Today, this peninsula comprises the Elizabeth Morton National Wildlife Refuge. Encompassing upland forest, fresh and saltwater marshes, freshwater streams and ponds, miles of rocky beaches, as well as a native population of virtually every bird, mammal, amphibian, crustacean, and fish known to populate Long Island, the refuge is a local treasure. A hike through the refuge is a journey back into another time.
It was several years ago that my hiking partner and I first descended the forest trail. Chickadees and nuthatches flitted and chattered in the cedar trees. Some flew onto our hands as we held out offerings of sunflower seeds. Ahead, wild turkeys pecked at seeds and insects, then loped comically as they veered into the tangled catbrier and poison ivy along the trail. I wondered if Elizabeth walked this trail and marveled at the bird life? Or, in her day, maybe this was a field of corn or a meadow for horses to graze?
Half-a-mile down the trail the trees ended, the sky opened, and we stood on a gravel beach looking out at the shimmering waters of Peconic Bay. Due west, off in the distance, lay Robin’s Island, across the bay the shoreline of Southold, and, to the east, the waters of Shelter Island Sound. A few sailboats slid lazily by on a light breeze. It didn’t take much imagination to envision the coastal schooners of Elizabeth’s day sailing east from Riverhead loaded with firewood to warm Manhattan homes. Did she watch them go by and wonder what life was like in a big city?

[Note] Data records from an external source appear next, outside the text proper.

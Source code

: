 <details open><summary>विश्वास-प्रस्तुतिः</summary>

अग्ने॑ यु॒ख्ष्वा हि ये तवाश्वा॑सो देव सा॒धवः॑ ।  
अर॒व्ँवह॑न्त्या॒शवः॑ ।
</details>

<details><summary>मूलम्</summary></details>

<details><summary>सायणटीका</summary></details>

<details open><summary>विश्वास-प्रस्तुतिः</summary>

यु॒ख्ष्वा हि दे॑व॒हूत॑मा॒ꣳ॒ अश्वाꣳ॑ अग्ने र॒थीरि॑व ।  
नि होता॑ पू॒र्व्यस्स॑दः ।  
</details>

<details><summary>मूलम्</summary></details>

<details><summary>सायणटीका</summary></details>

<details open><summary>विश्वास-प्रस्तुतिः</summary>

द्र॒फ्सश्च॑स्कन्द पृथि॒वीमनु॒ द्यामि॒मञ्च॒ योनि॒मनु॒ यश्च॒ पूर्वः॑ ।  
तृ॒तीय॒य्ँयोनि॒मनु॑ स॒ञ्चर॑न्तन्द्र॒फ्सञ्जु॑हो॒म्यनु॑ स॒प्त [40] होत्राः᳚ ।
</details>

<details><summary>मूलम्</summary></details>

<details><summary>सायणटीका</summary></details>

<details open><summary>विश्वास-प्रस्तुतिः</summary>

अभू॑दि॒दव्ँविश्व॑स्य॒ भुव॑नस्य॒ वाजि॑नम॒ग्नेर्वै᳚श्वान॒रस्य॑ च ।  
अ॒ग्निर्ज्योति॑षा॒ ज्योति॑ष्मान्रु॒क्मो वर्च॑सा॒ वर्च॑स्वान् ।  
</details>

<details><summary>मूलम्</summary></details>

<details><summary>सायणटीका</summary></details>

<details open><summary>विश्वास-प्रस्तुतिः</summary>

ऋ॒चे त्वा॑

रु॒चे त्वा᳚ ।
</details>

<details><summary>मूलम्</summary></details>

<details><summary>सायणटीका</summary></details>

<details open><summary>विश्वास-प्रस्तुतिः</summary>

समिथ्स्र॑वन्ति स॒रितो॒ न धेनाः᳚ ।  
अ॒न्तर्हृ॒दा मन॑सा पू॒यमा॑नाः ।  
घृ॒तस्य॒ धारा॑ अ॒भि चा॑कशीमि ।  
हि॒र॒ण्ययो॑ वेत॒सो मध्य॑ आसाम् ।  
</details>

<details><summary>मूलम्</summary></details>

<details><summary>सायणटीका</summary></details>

This part of Jessup’s Neck is more like a barrier beach, just a couple of hundred yards wide with a fresh-water pond cupped in its center and ringed with marsh grasses. Some egrets and a great blue heron stood in the pond and a pair of ospreys circled above their nest built in the top of a dead tree. The beach gravel is too soft for comfortable hiking, but, higher up, just below the driftwood and storm-wrack, a white ribbon of sand made a nice trail to follow.
Less than a mile of beach walking brought us to the forested north end of the neck. A mixed forest of hardwoods and cedars is perched upon eroding cliffs twenty-feet above the water. Once we reached this tree-line, we followed a narrow trail on the right that led us past the pond and into the trees for a short-cut across to the opposite shore.
It was near there that we came upon Elizabeth’s headstone, enclosed by a rusting, iron fence, probably erected many years later by someone who was sensitive to the loneliness of the grave. Could it have been an ancestor? A later property owner? Maybe even a historical society? I remember that the forest was especially dense and gloomy there. The leafy ceiling of sassafras and oak trees blotted out the sun, and ominous looking anthills nearby swarmed with red ants. Perhaps solitude is what ghosts prefer.
With some relief we emerged out onto the eastern shoreline and sat on a big, glacial boulder to drink water and eat a snack. Looking east we saw the shoreline of North Haven and the bluffs of Shelter Island. Just offshore a line of wooden poles stuck out of the water with a few cormorants perched on them catching the warmth of the afternoon sun. I recognized these poles as the frame for trap-nets, used by baymen to capture migrating schools of weakfish, fluke, and striped bass. This type of fishing hasn’t changed since its invention by native Americans, and it struck me that it might have been practiced by Elizabeth’s father all those years ago.
We turned to the north again, and with the bluffs on our left, walked to the end of the neck. Since the beginning of the hike we had not met another person. Now, as we stood on the very tip of land where it turned into a long finger of gravel before disappearing into the bay waters, we felt as isolated as two people could get on the mainland of Long Island. The nearest road was nearly three-miles away. The only sound was the chuff of wind and lapping of waves. It was a place frozen in time, steeped in nature; and inhabited by a very old, young ghost.